'''
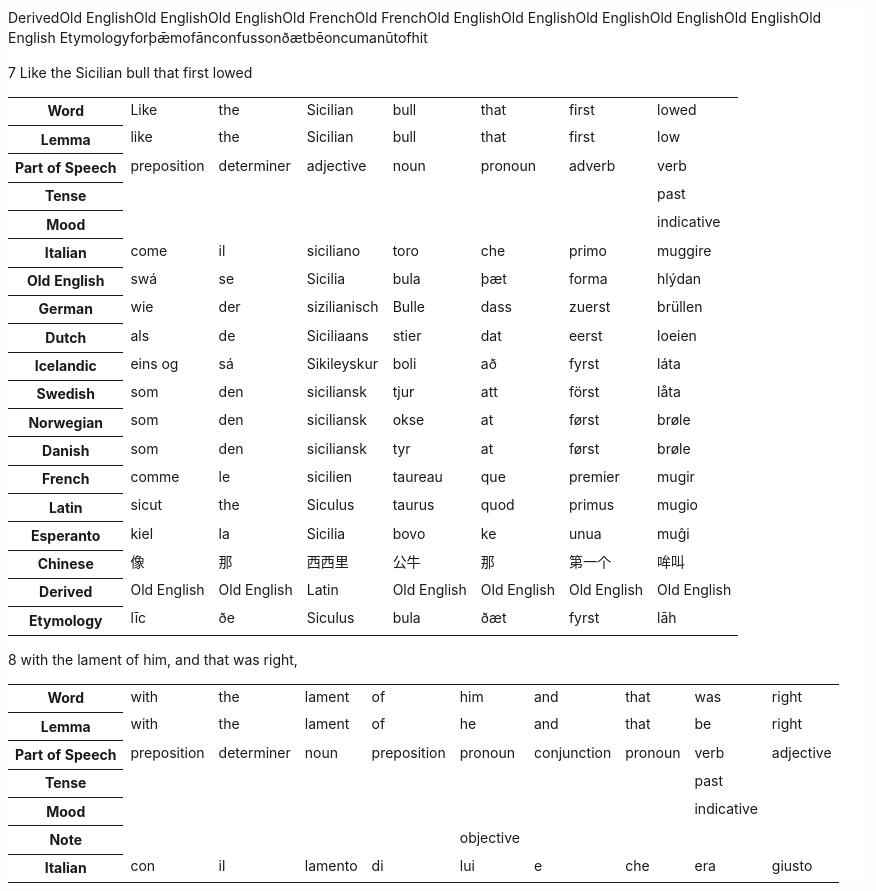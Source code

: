 <tr><th>Derived</th><td>Old English</td><td>Old English</td><td>Old English</td><td>Old French</td><td>Old French</td><td>Old English</td><td>Old English</td><td>Old English</td><td>Old English</td><td>Old English</td><td>Old English</td></tr>
<tr><th>Etymology</th><td>forþǣm</td><td>of</td><td>ān</td><td>confus</td><td>son</td><td>ðæt</td><td>bēon</td><td>cuman</td><td>ūt</td><td>of</td><td>hit</td></tr>
</table>

7 Like the Sicilian bull that first lowed

<table>
<tr><th>Word</th><td>Like</td><td>the</td><td>Sicilian</td><td>bull</td><td>that</td><td>first</td><td>lowed</td></tr>
<tr><th>Lemma</th><td>like</td><td>the</td><td>Sicilian</td><td>bull</td><td>that</td><td>first</td><td>low</td></tr>
<tr><th>Part of Speech</th><td>preposition</td><td>determiner</td><td>adjective</td><td>noun</td><td>pronoun</td><td>adverb</td><td>verb</td></tr>
<tr><th>Tense</th><td></td><td></td><td></td><td></td><td></td><td></td><td>past</td></tr>
<tr><th>Mood</th><td></td><td></td><td></td><td></td><td></td><td></td><td>indicative</td></tr>
<tr><th>Italian</th><td>come</td><td>il</td><td>siciliano</td><td>toro</td><td>che</td><td>primo</td><td>muggire</td></tr>
<tr><th>Old English</th><td>swá</td><td>se</td><td>Sicilia</td><td>bula</td><td>þæt</td><td>forma</td><td>hlýdan</td></tr>
<tr><th>German</th><td>wie</td><td>der</td><td>sizilianisch</td><td>Bulle</td><td>dass</td><td>zuerst</td><td>brüllen</td></tr>
<tr><th>Dutch</th><td>als</td><td>de</td><td>Siciliaans</td><td>stier</td><td>dat</td><td>eerst</td><td>loeien</td></tr>
<tr><th>Icelandic</th><td>eins og</td><td>sá</td><td>Sikileyskur</td><td>boli</td><td>að</td><td>fyrst</td><td>láta</td></tr>
<tr><th>Swedish</th><td>som</td><td>den</td><td>siciliansk</td><td>tjur</td><td>att</td><td>först</td><td>låta</td></tr>
<tr><th>Norwegian</th><td>som</td><td>den</td><td>siciliansk</td><td>okse</td><td>at</td><td>først</td><td>brøle</td></tr>
<tr><th>Danish</th><td>som</td><td>den</td><td>siciliansk</td><td>tyr</td><td>at</td><td>først</td><td>brøle</td></tr>
<tr><th>French</th><td>comme</td><td>le</td><td>sicilien</td><td>taureau</td><td>que</td><td>premier</td><td>mugir</td></tr>
<tr><th>Latin</th><td>sicut</td><td>the</td><td>Siculus</td><td>taurus</td><td>quod</td><td>primus</td><td>mugio</td></tr>
<tr><th>Esperanto</th><td>kiel</td><td>la</td><td>Sicilia</td><td>bovo</td><td>ke</td><td>unua</td><td>muĝi</td></tr>
<tr><th>Chinese</th><td>像</td><td>那</td><td>西西里</td><td>公牛</td><td>那</td><td>第一个</td><td>哞叫</td></tr>
<tr><th>Derived</th><td>Old English</td><td>Old English</td><td>Latin</td><td>Old English</td><td>Old English</td><td>Old English</td><td>Old English</td></tr>
<tr><th>Etymology</th><td>līc</td><td>ðe</td><td>Siculus</td><td>bula</td><td>ðæt</td><td>fyrst</td><td>lāh</td></tr>
</table>

8 with the lament of him, and that was right,

<table>
<tr><th>Word</th><td>with</td><td>the</td><td>lament</td><td>of</td><td>him</td><td>and</td><td>that</td><td>was</td><td>right</td></tr>
<tr><th>Lemma</th><td>with</td><td>the</td><td>lament</td><td>of</td><td>he</td><td>and</td><td>that</td><td>be</td><td>right</td></tr>
<tr><th>Part of Speech</th><td>preposition</td><td>determiner</td><td>noun</td><td>preposition</td><td>pronoun</td><td>conjunction</td><td>pronoun</td><td>verb</td><td>adjective</td></tr>
<tr><th>Tense</th><td></td><td></td><td></td><td></td><td></td><td></td><td></td><td>past</td><td></td></tr>
<tr><th>Mood</th><td></td><td></td><td></td><td></td><td></td><td></td><td></td><td>indicative</td><td></td></tr>
<tr><th>Note</th><td></td><td></td><td></td><td></td><td>objective</td><td></td><td></td><td></td><td></td></tr>
<tr><th>Italian</th><td>con</td><td>il</td><td>lamento</td><td>di</td><td>lui</td><td>e</td><td>che</td><td>era</td><td>giusto</td></tr>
'''
Return, exactly as written, only those lines that run from the one with "<tr><th>Espera" to the last line of the data, both of those lines included.

<tr><th>Esperanto</th><td>kiel</td><td>la</td><td>Sicilia</td><td>bovo</td><td>ke</td><td>unua</td><td>muĝi</td></tr>
<tr><th>Chinese</th><td>像</td><td>那</td><td>西西里</td><td>公牛</td><td>那</td><td>第一个</td><td>哞叫</td></tr>
<tr><th>Derived</th><td>Old English</td><td>Old English</td><td>Latin</td><td>Old English</td><td>Old English</td><td>Old English</td><td>Old English</td></tr>
<tr><th>Etymology</th><td>līc</td><td>ðe</td><td>Siculus</td><td>bula</td><td>ðæt</td><td>fyrst</td><td>lāh</td></tr>
</table>

8 with the lament of him, and that was right,

<table>
<tr><th>Word</th><td>with</td><td>the</td><td>lament</td><td>of</td><td>him</td><td>and</td><td>that</td><td>was</td><td>right</td></tr>
<tr><th>Lemma</th><td>with</td><td>the</td><td>lament</td><td>of</td><td>he</td><td>and</td><td>that</td><td>be</td><td>right</td></tr>
<tr><th>Part of Speech</th><td>preposition</td><td>determiner</td><td>noun</td><td>preposition</td><td>pronoun</td><td>conjunction</td><td>pronoun</td><td>verb</td><td>adjective</td></tr>
<tr><th>Tense</th><td></td><td></td><td></td><td></td><td></td><td></td><td></td><td>past</td><td></td></tr>
<tr><th>Mood</th><td></td><td></td><td></td><td></td><td></td><td></td><td></td><td>indicative</td><td></td></tr>
<tr><th>Note</th><td></td><td></td><td></td><td></td><td>objective</td><td></td><td></td><td></td><td></td></tr>
<tr><th>Italian</th><td>con</td><td>il</td><td>lamento</td><td>di</td><td>lui</td><td>e</td><td>che</td><td>era</td><td>giusto</td></tr>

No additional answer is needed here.